Monday, June 21, 2010

New Farm

Today I canceled our offer on a small farm near Snohomish. We had made the offer in February and it is now June and we still don't have a closing date from the foreclosing bank. Short Sale. They keep loosing the paperwork. it has just taken too long. Saturday we saw the place pictured. it is 15 miles north of our house and easily accessible via the freeway or back roads. It is 1.5 acres with a nice 3-bd rm house, 5-car carport, shop and barn. Most of the land has been in pasture with 3 ft high grass now. The soil is sandy loam and appears to be well drained. The property has a 180 degree view of the Cascade range -- from Mount Rainier to mount Baker. It has its own well and septic system. We'll keep the shop and barn for our use and try to rent half the pasture with the house to someone who wants animal(s). That'll require a new shed. But all-in-all this place will need much less development than the other place we had the offer on. Hopefully, we can close by Labor Day and get the land under cultivation by fall.

The best thing: NO CANARY GRASS!!!!

Wednesday, June 9, 2010

Could Snohomish County Feed Itself in Fruit and Vegetables?

How many people live in Snohomish County? 683,655 - Jul 2008

How many acres of farmland are in Snohomish County?

Between 2002 and 2007, the period profiled in the latest national agriculture census, nearly 100 new farms were added to the more than 1,500 already operating in Snohomish County. An additional 8,200 new acres of land was placed in production, bringing the total in 2007 to almost 77,000 acres.
The average size of farms also increased 6 percent from 44 to 46 acres per farm....NR_AgCensus 2.23.09



By the food pyramid, how much vegetables and fruit does a person need in a day?

How many square feet of land does it take to produce 100% of the vegetables one person eats in a year?

My guess: 1000 sq ft -- .022 acre if it is gardened intensively.

How many squart feet of and does it take to produce the fruit that a person eats in a year? Apples,
Pears, Apricots, Blueberries, Raspberries, strawberries?

my guess; 1000 s ft -- .022 acre

Can we do it?

683655*.044=30,080 acres. So the answer is yes. that would leave 40,000 acres for meat, energy and export production.

Next:

How much land can a gardener garden without the use of mechanized assistance?

My guess: 3 acre working 20-30 hours/week for 8 months of the year.



So then how many farmers does it take?

So it would take roughly 10,100 farmers each farming 3 acres.
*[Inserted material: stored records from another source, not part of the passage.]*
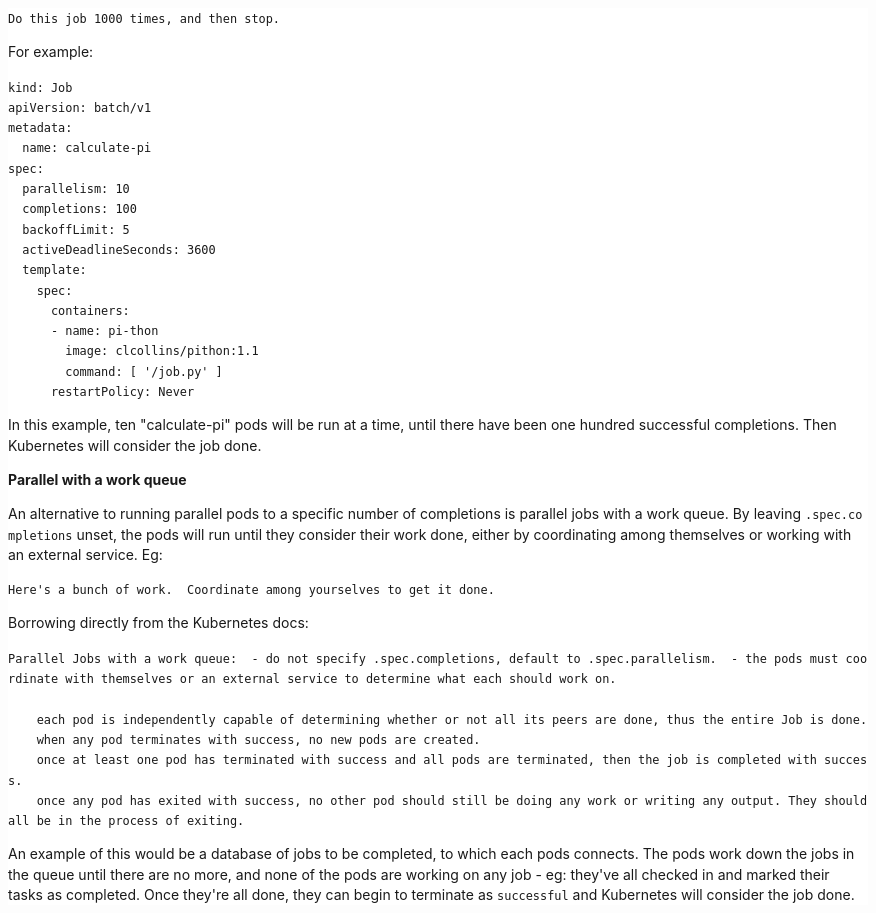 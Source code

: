     Do this job 1000 times, and then stop.

For example:

```
kind: Job
apiVersion: batch/v1
metadata:
  name: calculate-pi
spec:
  parallelism: 10
  completions: 100
  backoffLimit: 5
  activeDeadlineSeconds: 3600
  template:
    spec:
      containers:
      - name: pi-thon
        image: clcollins/pithon:1.1
        command: [ '/job.py' ]
      restartPolicy: Never
```

In this example, ten "calculate-pi" pods will be run at a time, until there have been one hundred successful completions.  Then Kubernetes will consider the job done.


**Parallel with a work queue**

An alternative to running parallel pods to a specific number of completions is parallel jobs with a work queue.  By leaving `.spec.completions` unset, the pods will run until they consider their work done, either by coordinating among themselves or working with an external service.  Eg:

    Here's a bunch of work.  Coordinate among yourselves to get it done.


Borrowing directly from the Kubernetes docs:

```
Parallel Jobs with a work queue:  - do not specify .spec.completions, default to .spec.parallelism.  - the pods must coordinate with themselves or an external service to determine what each should work on.

    each pod is independently capable of determining whether or not all its peers are done, thus the entire Job is done.
    when any pod terminates with success, no new pods are created.
    once at least one pod has terminated with success and all pods are terminated, then the job is completed with success.
    once any pod has exited with success, no other pod should still be doing any work or writing any output. They should all be in the process of exiting.
```

An example of this would be a database of jobs to be completed, to which each pods connects.  The pods work down the jobs in the queue until there are no more, and none of the pods are working on any job - eg: they've all checked in and marked their tasks as completed.  Once they're all done, they can begin to terminate as `successful` and Kubernetes will consider the job done.
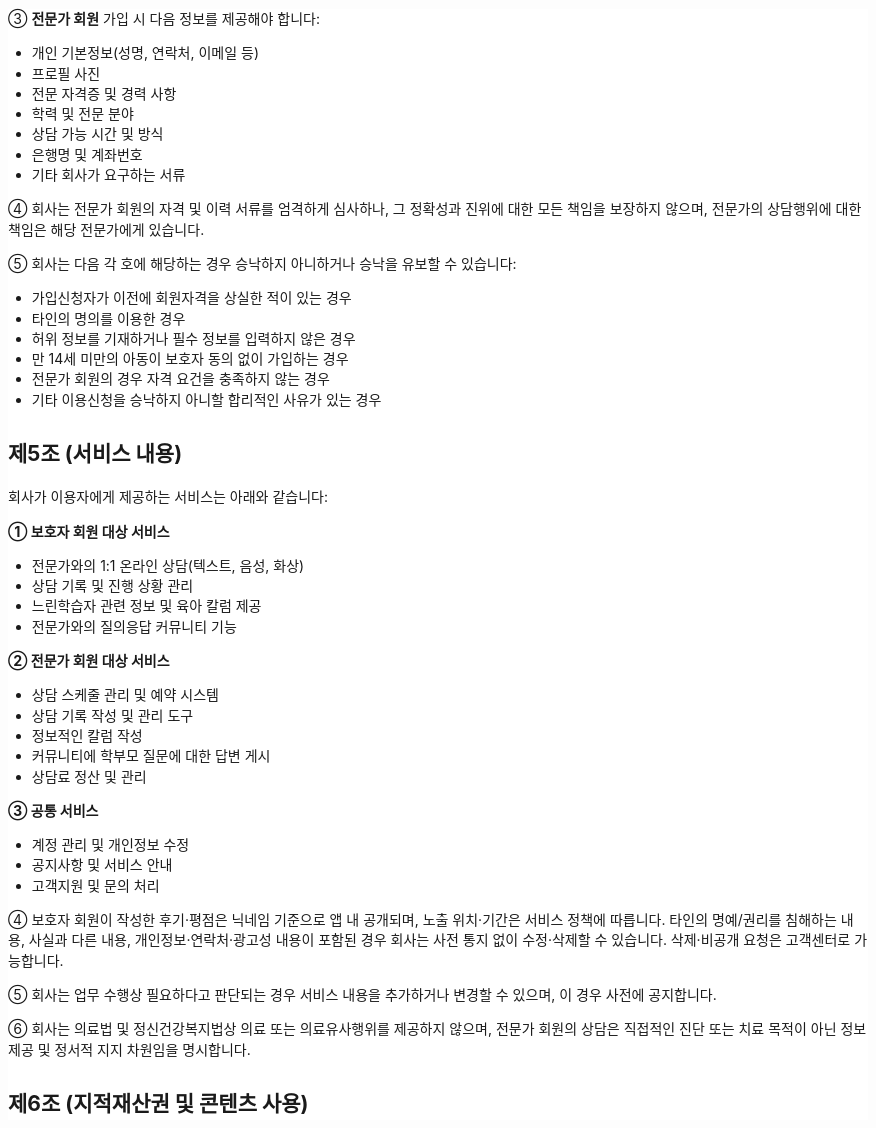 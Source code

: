 ③ **전문가 회원** 가입 시 다음 정보를 제공해야 합니다:

- 개인 기본정보(성명, 연락처, 이메일 등)
- 프로필 사진
- 전문 자격증 및 경력 사항
- 학력 및 전문 분야
- 상담 가능 시간 및 방식
- 은행명 및 계좌번호
- 기타 회사가 요구하는 서류

④ 회사는 전문가 회원의 자격 및 이력 서류를 엄격하게 심사하나, 그 정확성과 진위에 대한 모든 책임을 보장하지 않으며, 전문가의 상담행위에 대한 책임은 해당 전문가에게 있습니다.

⑤ 회사는 다음 각 호에 해당하는 경우 승낙하지 아니하거나 승낙을 유보할 수 있습니다:

- 가입신청자가 이전에 회원자격을 상실한 적이 있는 경우
- 타인의 명의를 이용한 경우
- 허위 정보를 기재하거나 필수 정보를 입력하지 않은 경우
- 만 14세 미만의 아동이 보호자 동의 없이 가입하는 경우
- 전문가 회원의 경우 자격 요건을 충족하지 않는 경우
- 기타 이용신청을 승낙하지 아니할 합리적인 사유가 있는 경우

## 제5조 (서비스 내용)

회사가 이용자에게 제공하는 서비스는 아래와 같습니다:

**① 보호자 회원 대상 서비스**

- 전문가와의 1:1 온라인 상담(텍스트, 음성, 화상)
- 상담 기록 및 진행 상황 관리
- 느린학습자 관련 정보 및 육아 칼럼 제공
- 전문가와의 질의응답 커뮤니티 기능

**② 전문가 회원 대상 서비스**

- 상담 스케줄 관리 및 예약 시스템
- 상담 기록 작성 및 관리 도구
- 정보적인 칼럼 작성
- 커뮤니티에 학부모 질문에 대한 답변 게시
- 상담료 정산 및 관리

**③ 공통 서비스**

- 계정 관리 및 개인정보 수정
- 공지사항 및 서비스 안내
- 고객지원 및 문의 처리

④ 보호자 회원이 작성한 후기·평점은 닉네임 기준으로 앱 내 공개되며, 노출 위치·기간은 서비스 정책에 따릅니다. 타인의 명예/권리를 침해하는 내용, 사실과 다른 내용, 개인정보·연락처·광고성 내용이 포함된 경우 회사는 사전 통지 없이 수정·삭제할 수 있습니다. 삭제·비공개 요청은 고객센터로 가능합니다.

⑤ 회사는 업무 수행상 필요하다고 판단되는 경우 서비스 내용을 추가하거나 변경할 수 있으며, 이 경우 사전에 공지합니다.

⑥ 회사는 의료법 및 정신건강복지법상 의료 또는 의료유사행위를 제공하지 않으며, 전문가 회원의 상담은 직접적인 진단 또는 치료 목적이 아닌 정보 제공 및 정서적 지지 차원임을 명시합니다.

## 제6조 (지적재산권 및 콘텐츠 사용)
(This agrees closely with an earlier estimate I had made regarding just the city of Everett.


How self-sufficient do we want to be? I suggest that we should aim to produce all our vegetables, most
of our fruit and none of our grain in Snohomish County. We can import grain from Eastern Washington. There
are varieties of hard wheat that can grow here, but i would be reluctant to depend on that when there is
a great supply of grain fairly close 9within the state).

What is our time line? by 2020? (30%) by 2050 (80%).

Start making plans to do it.

Rain, Rain, Rain

It seems like we've had rain every day for the past two weeks. We haven't had 2-3 days in a row to really dry things out. The water table at Starbird Farm is at least 6 inches above where it was last year at this time -- which puts it just about at ground level. The lane into the gardens is still under 2-4 inches of water. Weeds are taking over everywhere. I haven't been able to do any good with a hoe and of course I can't get anywhere near the garden with a rototiller.

Now I am going out f town for a week and now the sun will probably come out and the weeds will really grow. It's not looking like a good gardening year.

Unfortunately, this will be our last year at Starbird Farm. Chris, the fellow who leased us this 1/4 acre plot now wants to SELL the plots for $24,000 each. That seems a bit expensive for a piece of land you can only get to 5 or fewer months of the year, is under water much of the time and is full of canary grass. Half that amount would still seem steep.

The upland acre we are tying to buy still hasn't settled. It is a short sale and our purchase has been "kicked out" of the system twice now, for no apparent reason -- this after it has been accepted by the seller and their bank. It's definitely too late to get a garden in this year there and I am fast loosing patience with the whole process.

I haven't talked about this here, but I am also looking at the possibility of some large scale community gardening/teaching/foodbank farming on a 400 acre piece of ag land that is owned by the City of Everett. The area is known as the Marshland Subarea and is immediately south of Lowell River Road east of Everett. Part of this land has been brought within the city limits, although no houses can be built there because it is in the 100-year flood plain. There is a history to why this land is now part of Everett which I won't go into here, but this is land that is currently being leased to two local farmers for $0/year and which I believe could much better serve the people of Everett by being used for food raising.